Saint François d'Assise lui-même a tellement aimé le divin que, dans son corps même, il a eu les mêmes stigmates que le Christ  – mais cette rencontre avec l'Être à travers son propre corps est unique – et cela ne veut pas dire qu'il n'était pas dans la joie. C'était un corps livré.

 

●   Des obstacles éventuels sur le chemin.

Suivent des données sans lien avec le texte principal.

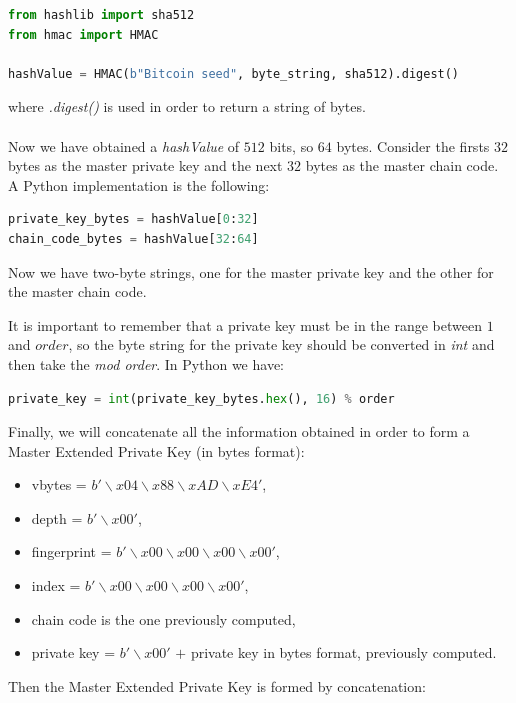 \begin{lstlisting}[language=Python]
from hashlib import sha512
from hmac import HMAC

hashValue = HMAC(b"Bitcoin seed", byte_string, sha512).digest()
\end{lstlisting}
where \textit{.digest()} is used in order to return a string of bytes.
\\ \\
Now we have obtained a \textit{hashValue} of $512$ bits, so $64$ bytes. Consider the firsts $32$ bytes as the master private key and the next $32$ bytes as the master chain code. A Python implementation is the following:

\begin{lstlisting}[language=Python]
private_key_bytes = hashValue[0:32]
chain_code_bytes = hashValue[32:64]
\end{lstlisting}
\begin{flushleft}
	Now we have two-byte strings, one for the master private key and the other for the master chain code.
\end{flushleft}
It is important to remember that a private key must be in the range between $1$ and $order$, so the byte string for the private key should be converted in \textit{int} and then take the \textit{mod order}. In Python we have:

\begin{lstlisting}[language=Python]
private_key = int(private_key_bytes.hex(), 16) % order
\end{lstlisting}
\begin{flushleft}
	Finally, we will concatenate all the information obtained in order to form a Master Extended Private Key (in bytes format):
\end{flushleft}

\begin{itemize}
	\item vbytes = $b'\backslash x04\backslash x88\backslash xAD\backslash xE4'$,
	\item depth = $b'\backslash x00'$,
	\item fingerprint = $b'\backslash x00\backslash x00\backslash x00\backslash x00'$,
	\item index = $b'\backslash x00\backslash x00\backslash x00\backslash x00'$,
	\item chain code is the one previously computed,
	\item private key = $b'\backslash x00'$ $+$ private key in bytes format, previously computed.
\end{itemize}
Then the Master Extended Private Key is formed by concatenation:

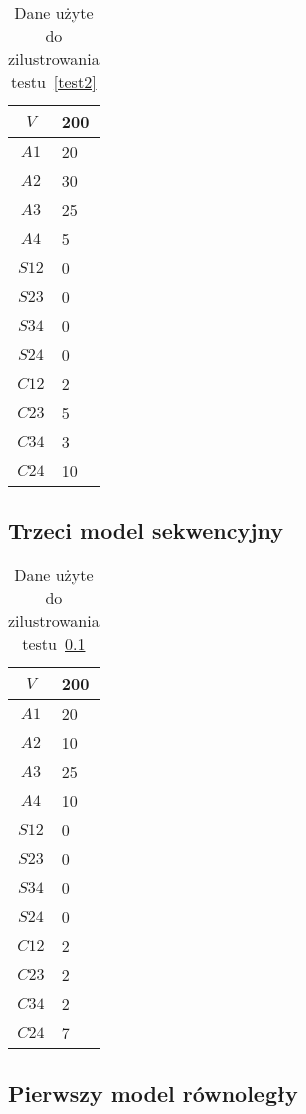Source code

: \begin{table}[H]
\centering
\begin{tabular}{|c|l|}
\hline
$V$ & 200 \\ \hline
$A1$ & 20 \\ \hline
$A2$ & 30 \\ \hline
$A3$ & 25 \\ \hline
$A4$ & 5 \\ \hline
$S12$ & 0 \\ \hline
$S23$ & 0 \\ \hline
$S34$ & 0 \\ \hline
$S24$ & 0 \\ \hline
$C12$ & 2 \\ \hline
$C23$ & 5 \\ \hline
$C34$ & 3 \\ \hline
$C24$ & 10 \\ \hline
\end{tabular}
\caption{Dane użyte do zilustrowania testu~\ref{test2}}
\label{tab:res_2}
\end{table}

\subsection{Trzeci model sekwencyjny} \label{test3}

\begin{table}[H]
\centering
\begin{tabular}{|c|l|}
\hline
$V$ & 200 \\ \hline
$A1$ & 20 \\ \hline
$A2$ & 10 \\ \hline
$A3$ & 25 \\ \hline
$A4$ & 10 \\ \hline
$S12$ & 0 \\ \hline
$S23$ & 0 \\ \hline
$S34$ & 0 \\ \hline
$S24$ & 0 \\ \hline
$C12$ & 2 \\ \hline
$C23$ & 2 \\ \hline
$C34$ & 2 \\ \hline
$C24$ & 7 \\ \hline
\end{tabular}
\caption{Dane użyte do zilustrowania testu~\ref{test3}}
\label{tab:res_3}
\end{table}

\subsection{Pierwszy model równoległy} \label{test4}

Tout le monde a l'expérience que, sur un chemin quel qu'il soit, nous nous heurtons à toutes sortes d'obstacles qui viennent de nous-mêmes, qui viennent des autres ou qui viennent du monde. Ces obstacles sont de toutes sortes : la peur, l'angoisse, les contrariétés, tous les conflits qui peuvent naître en nous. Nous avons un profond désir de liberté mais continuellement nous nous sentons arrêtés dans tous les sens. Parfois tout ce qui nous heurte nous fait douter de la possibilité de vivre, d'exister, et même douter de la bonté divine.

 

Mais au fond, il y a toutes sortes de désirs en nous-mêmes qui sont l'expression d'une espèce de dynamique intérieure et qui ne demandent qu'à se développer. Il y a toutes sortes de désirs qui sont l'expression d'une énergie qui ne demande qu'à se développer, à exister.

Parfois cette énergie se heurte à des interdits, des tabous, des règles, des consignes, et face à cela il y a, entre autres, deux possibilités un peu extrêmes : ou bien on fait fi des interdits, des tabous et on essaie de vivre ses désirs comme expression de la liberté… mais souvent cela produit des catastrophes car, loin d'être libre, on devient totalement esclave de ses instincts ; ou bien on essaie d'éteindre tous ces désirs nous pensons qu'alors on sera tranquille, mais le danger c'est qu'en voulant les éteindre, on risque de détruire l'homme lui-même en l'empêchant d'exister. Par ailleurs, il peut se lier à cela une espèce de peur : peur de ce dynamisme quand est très fort car on ne sait pas où il va nous mener si on lui laisse un peu trop de place, et peur de tout le chaos qui est encore en nous, de ces instincts qui sont là et qui finalement n'arrivent pas à vivre. Il faut savoir que le refoulement des énergies peut entraîner des traumatismes profonds et finalement détruire. Et c'est vrai que, quand on fait un travail sur soi qui va très loin, on s'aperçoit qu'on est loin d'avoir laissé vivre toute la richesse dynamique intérieure.